During this period an Englishman named Morgan, head of the commercial department of the Times of Ceylon Newspapers sent for G.S.F. As a result of this meeting G.S.F. was made the main artist of the Times Group Newspapers in 1933. Here he met Aubrey Collette the excellent political cartoonist and built up a good rapport. After sometime when Collette joined Lake House Group of Newspapers, G.S.F. became the chief cartoonist in the Times group of newspapers. D.B. Dhanapala, who himself became a power in the newspaper world then Editor of the Lankadeepa recruited G.S.F. as the Chief Artist. Apart from illustrations to this paper he did the daily political cartoon. His subjects were mainly politicians, people in pubic places and tackling social evils, satire and comment on social political aspects, which sustained a sense of humour in the reader.
Once Sir John Kotelawala the then Prime Minister of Sri Lanka was so impressed by G.S.F’s caricatures of him, invited G.S. to his Kandawela residence for a egg hopper feed and a handsome prize in cash. Amid this variety of work G.S.F. grew in repute as an illustrator of picture stories. He did a picture story called ‘Neela’ appeared in the Sunday Lankadeepa which became very popular especially among children. ‘Neela’ was the first picture story published in Sri Lankan newspapers. It opened the door for other newspapers to start a series of picture stories. Not only as an artist he was the art director of the first Sinhalese film produced in 1925 named ‘Rajakiya Wickramaya’ unfortunately it got destroyed to a fire in a studio in India.

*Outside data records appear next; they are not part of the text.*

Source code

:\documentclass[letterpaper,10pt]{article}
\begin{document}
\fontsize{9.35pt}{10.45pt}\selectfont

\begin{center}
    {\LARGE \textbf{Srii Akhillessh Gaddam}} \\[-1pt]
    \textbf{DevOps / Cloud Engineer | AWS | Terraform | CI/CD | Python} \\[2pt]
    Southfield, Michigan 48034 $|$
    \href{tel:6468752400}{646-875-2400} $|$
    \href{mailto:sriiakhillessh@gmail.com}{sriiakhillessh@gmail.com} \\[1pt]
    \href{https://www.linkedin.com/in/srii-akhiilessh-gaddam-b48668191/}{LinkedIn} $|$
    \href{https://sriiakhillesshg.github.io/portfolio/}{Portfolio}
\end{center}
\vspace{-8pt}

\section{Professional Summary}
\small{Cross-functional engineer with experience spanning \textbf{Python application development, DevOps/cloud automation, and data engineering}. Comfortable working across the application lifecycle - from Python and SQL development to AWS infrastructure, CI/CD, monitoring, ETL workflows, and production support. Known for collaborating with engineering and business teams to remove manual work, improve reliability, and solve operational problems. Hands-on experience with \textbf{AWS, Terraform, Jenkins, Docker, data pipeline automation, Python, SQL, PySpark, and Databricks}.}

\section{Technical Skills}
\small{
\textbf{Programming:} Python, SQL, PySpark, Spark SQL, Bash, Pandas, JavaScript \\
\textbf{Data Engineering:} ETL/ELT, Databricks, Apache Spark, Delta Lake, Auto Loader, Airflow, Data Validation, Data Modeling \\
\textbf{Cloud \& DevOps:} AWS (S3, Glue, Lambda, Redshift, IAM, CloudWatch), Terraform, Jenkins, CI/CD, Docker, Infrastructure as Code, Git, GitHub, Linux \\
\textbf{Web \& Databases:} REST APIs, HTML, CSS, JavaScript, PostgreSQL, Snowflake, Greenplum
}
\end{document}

He held many art exhibitions in Sri Lanka, and his best works have been exhibited in foreign countries. Most art lovers liked G.S.F’s Water-colour technique. Even my paintings are considered similar to his. It’s obvious that I happened to be his pupil. From the bliss of his marriage he had four children. The eldest son become a gynaecologist., the daughter became journalist, the second son was consultant optometrist and the youngest daughter a science teacher. G.S.F. had his pet method in drawing the female figure in water-colours, which worked best. He was reputed in giving life to women on canvas. The village damsel sporting local village attire (cloth and jacket) which revealed several inches of bare midriff carrying a pot of water tucked to her belly, woman bathing in the river semi dressed, a tantalizing figure of a woman dancer, bring splender visuals from his brush. G.S.F. loved nature and his favourite town in Sri Lanka was Kandy.
Very often he made week-end trips with me to Kandy, driving his Morris Minor to do painting. He loved outdoor painting and many trips were done to his favourite places with me. He also had a hand in oil painting and scraper board work.
Long ago a beautiful wall calendar was put out by a reputed private firm with his oil paintings. His scraper board work consisted famous personalities as Anagarika Dharmapala, D. S. Senanayake, dancer Niththawala Gunaya and Kataragama festival.
I was privileged to study under one of Sri Lanka’s finest water-colourists G. S. Fernando whom I consider as my ‘guru; (teacher) and I shall always feel a sense of gratitude and loyalty to him. Once I was working on a overseas contract for a government concern I received a letter from my ‘guru’ in his own hand writing. His letter read “Let me see my pupil ‘Tissa’ before I die”.
The letter was dated August 26, 1988. This letter is a treasure and so precious to me and kept as a collector’s item. He had a tremendous affection for me and considered me as his trustworthy loyal pupil. He died in 1990 at the age of 86. His position in the history of water-colour painting is unique. One can only add after his name G. S. Another ‘G’ – genius.